Stored data entries:
● ● ●

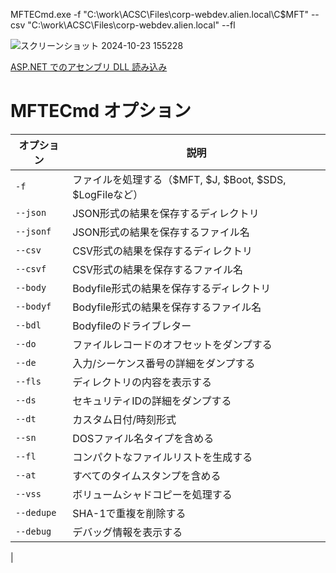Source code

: MFTECmd.exe -f "C:\work\ACSC\Files\corp-webdev.alien.local\C\$MFT" --csv "C:\work\ACSC\Files\corp-webdev.alien.local" --fl



![スクリーンショット 2024-10-23 155228](https://github.com/user-attachments/assets/f350eaa7-b6b6-4090-8980-7c24f25a19c1)


[ASP.NET でのアセンブリ DLL 読み込み](https://techinfoofmicrosofttech.osscons.jp/index.php?ASP.NET%20%E3%81%A7%E3%81%AE%E3%82%A2%E3%82%BB%E3%83%B3%E3%83%96%E3%83%AA%20DLL%20%E8%AA%AD%E3%81%BF%E8%BE%BC%E3%81%BF)



# MFTECmd オプション

| オプション | 説明 |
|------------|------|
| `-f` | ファイルを処理する（$MFT, $J, $Boot, $SDS, $LogFileなど） |
| `--json` | JSON形式の結果を保存するディレクトリ |
| `--jsonf` | JSON形式の結果を保存するファイル名 |
| `--csv` | CSV形式の結果を保存するディレクトリ |
| `--csvf` | CSV形式の結果を保存するファイル名 |
| `--body` | Bodyfile形式の結果を保存するディレクトリ |
| `--bodyf` | Bodyfile形式の結果を保存するファイル名 |
| `--bdl` | Bodyfileのドライブレター |
| `--do` | ファイルレコードのオフセットをダンプする |
| `--de` | 入力/シーケンス番号の詳細をダンプする |
| `--fls` | ディレクトリの内容を表示する |
| `--ds` | セキュリティIDの詳細をダンプする |
| `--dt` | カスタム日付/時刻形式 |
| `--sn` | DOSファイル名タイプを含める |
| `--fl` | コンパクトなファイルリストを生成する |
| `--at` | すべてのタイムスタンプを含める |
| `--vss` | ボリュームシャドコピーを処理する |
| `--dedupe` | SHA-1で重複を削除する |
| `--debug` | デバッグ情報を表示する |
|
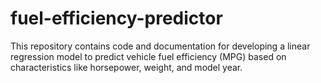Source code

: # fuel-efficiency-predictor
This repository contains code and documentation for developing a linear regression model to predict vehicle fuel efficiency (MPG) based on characteristics like horsepower, weight, and model year.
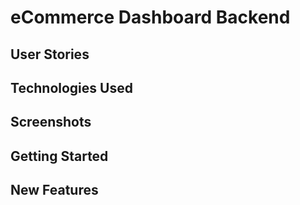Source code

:# eCommerce Dashboard Backend

## User Stories

## Technologies Used

## Screenshots

## Getting Started

## New Features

● ● ●

- **Task item**
Please copy out each line of the data in which the word "MFTECmd" occurs.

- **Written response**
: MFTECmd.exe -f "C:\work\ACSC\Files\corp-webdev.alien.local\C\$MFT" --csv "C:\work\ACSC\Files\corp-webdev.alien.local" --fl
# MFTECmd オプション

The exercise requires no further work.